[Stored data]
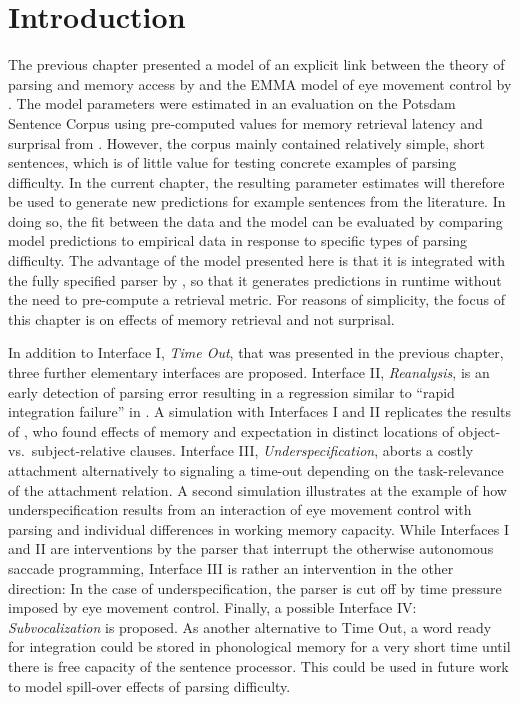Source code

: \documentclass{cambridge7A}\usepackage[]{graphicx}\usepackage[]{color}
\begin{document}
\section{Introduction}



The previous chapter presented a model of an explicit link between the theory of parsing and memory access by \cite{LewisVasishth2005} and the EMMA model of eye movement control by \cite{Salvucci2001}.
The model parameters were estimated in an evaluation on the Potsdam Sentence Corpus \citep{Kliegl2004} using pre-computed values for memory retrieval latency and surprisal from \cite{BostonHaleVasishth2011}. However, the corpus mainly contained relatively simple, short sentences, which is of little value for testing concrete examples of parsing difficulty. In the current chapter, the resulting parameter estimates will therefore be used to generate new predictions for example sentences from the literature. In doing so, the fit between the data and the model can be evaluated by comparing model predictions to empirical data in response to specific types of parsing difficulty. 
The advantage of the model presented here is that it is integrated with the fully specified parser by \cite{LewisVasishth2005}, so that it generates predictions in runtime without the need to pre-compute a retrieval metric. For reasons of simplicity, the focus of this chapter is on effects of memory retrieval and not surprisal.

In addition to Interface I, \emph{Time Out}, that was presented in the previous chapter, three further elementary interfaces are proposed. Interface II,  \emph{Reanalysis}, is an early detection of parsing error resulting in a regression similar to ``rapid integration failure'' in \cite{ReichleWarrenMcConnell2009}.
A simulation with Interfaces I and II replicates the results of \cite{Staub2010a}, who found effects of memory and expectation in distinct locations of object- vs.\ subject-relative clauses. 
Interface III,  \emph{Underspecification}, aborts a costly attachment alternatively to signaling a time-out depending on the task-relevance of the attachment relation.
A second simulation illustrates at the example of \cite{MalsburgVasishth2013} how underspecification results from an interaction of eye movement control with parsing and individual differences in working memory capacity.
While Interfaces I and II are interventions by the parser that interrupt the otherwise autonomous saccade programming, Interface III is rather an intervention in the other direction: In the case of underspecification, the parser is cut off by time pressure imposed by eye movement control.
Finally, a possible Interface IV:  \emph{Subvocalization} is proposed. As another alternative to Time Out, a word ready for integration could be stored in phonological memory \citep{BaddeleyHitch1974,Baddeley2003} for a very short time until there is free capacity of the sentence processor. This could be used in future work to model spill-over effects of parsing difficulty.
\end{document}
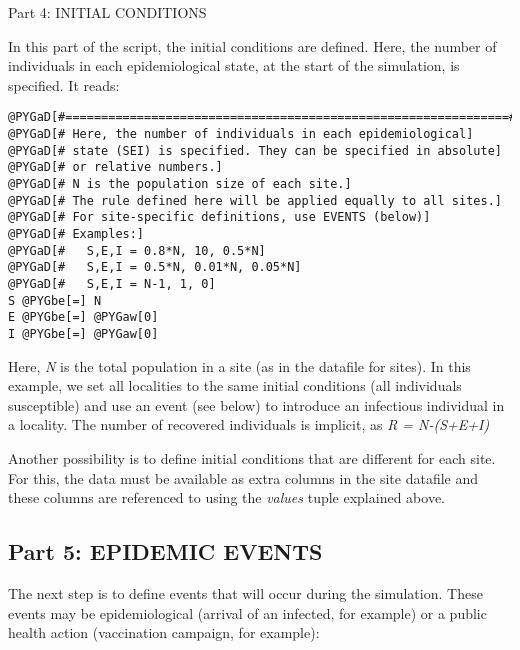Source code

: \documentclass[a4paper,10pt]{manual}
\begin{document}
Part 4: INITIAL CONDITIONS

In this part of the script, the initial conditions are defined. Here, the number of individuals in each epidemiological state, at the start of the simulation, is specified. It reads:

\begin{Verbatim}[commandchars=@\[\]]
@PYGaD[#==============================================================#]
@PYGaD[# Here, the number of individuals in each epidemiological]
@PYGaD[# state (SEI) is specified. They can be specified in absolute]
@PYGaD[# or relative numbers.]
@PYGaD[# N is the population size of each site.]
@PYGaD[# The rule defined here will be applied equally to all sites.]
@PYGaD[# For site-specific definitions, use EVENTS (below)]
@PYGaD[# Examples:]
@PYGaD[#   S,E,I = 0.8*N, 10, 0.5*N]
@PYGaD[#   S,E,I = 0.5*N, 0.01*N, 0.05*N]
@PYGaD[#   S,E,I = N-1, 1, 0]
S @PYGbe[=] N
E @PYGbe[=] @PYGaw[0]
I @PYGbe[=] @PYGaw[0]
\end{Verbatim}

Here, \emph{N} is the total population in a site (as in the datafile for sites). In this example, we set all localities to the same initial conditions (all individuals susceptible) and use an event (see below) to introduce an infectious individual in a locality. The number of recovered individuals is implicit, as \emph{R = N-(S+E+I)}

Another possibility is to define initial conditions that are different for each site. For this, the data must be available as extra columns in the site datafile and these columns are referenced to using the \emph{values} tuple explained above.


\subsection{Part 5: EPIDEMIC EVENTS}

The next step is to define events that will occur during the simulation. These events may be epidemiological (arrival of an infected, for example) or a public health action (vaccination campaign, for example):
\end{document}
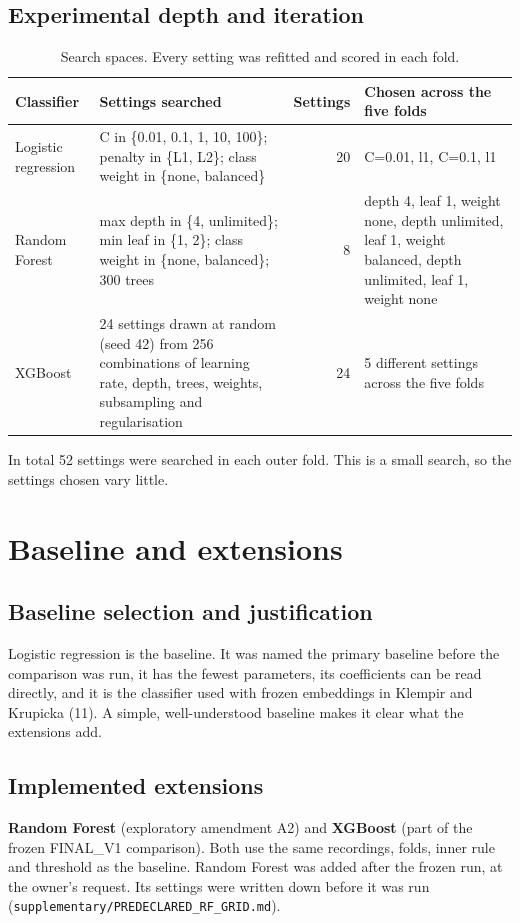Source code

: \documentclass[11pt,a4paper]{article}
\begin{document}
\subsection{Experimental depth and iteration}\label{sec:depth}
\begin{table}[H]\centering\footnotesize\renewcommand{\arraystretch}{1.15}
\caption{Search spaces. Every setting was refitted and scored in each fold.}
\begin{tabular}{lp{6.2cm}rp{4.6cm}}
\toprule
\textbf{Classifier} & \textbf{Settings searched} & \textbf{Settings} & \textbf{Chosen across the five folds}\\
\midrule
Logistic regression & C in \{0.01, 0.1, 1, 10, 100\}; penalty in \{L1, L2\}; class weight in \{none, balanced\} & 20 & C=0.01, l1, C=0.1, l1\\
Random Forest & max depth in \{4, unlimited\}; min leaf in \{1, 2\}; class weight in \{none, balanced\}; 300 trees & 8 & depth 4, leaf 1, weight none, depth unlimited, leaf 1, weight balanced, depth unlimited, leaf 1, weight none\\
XGBoost & 24 settings drawn at random (seed 42) from 256 combinations of learning rate, depth, trees, weights, subsampling and regularisation & 24 & 5 different settings across the five folds\\
\bottomrule
\end{tabular}\end{table}
In total 52 settings were searched in each outer fold. This is a small search, so the settings chosen vary little.

\section{Baseline and extensions}\label{sec:baseline}
\subsection{Baseline selection and justification}\label{sec:baselineselect}
Logistic regression is the baseline. It was named the primary baseline before the comparison was run, it has the fewest parameters, its coefficients can be read directly, and it is the classifier used with frozen embeddings in Klempir and Krupicka (11). A simple, well-understood baseline makes it clear what the extensions add.

\subsection{Implemented extensions}\label{sec:extensions}
\textbf{Random Forest} (exploratory amendment A2) and \textbf{XGBoost} (part of the frozen FINAL\_V1 comparison). Both use the same recordings, folds, inner rule and threshold as the baseline. Random Forest was added after the frozen run, at the owner's request. Its settings were written down before it was run (\texttt{supplementary/PREDECLARED\_\allowbreak{}RF\_\allowbreak{}GRID.md}).
\end{document}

WORK REQUEST -
Scan the data above, please, and give the number of lines where the word "epidemiological" occurs, with no further text.

WRITTEN SOLUTION -
3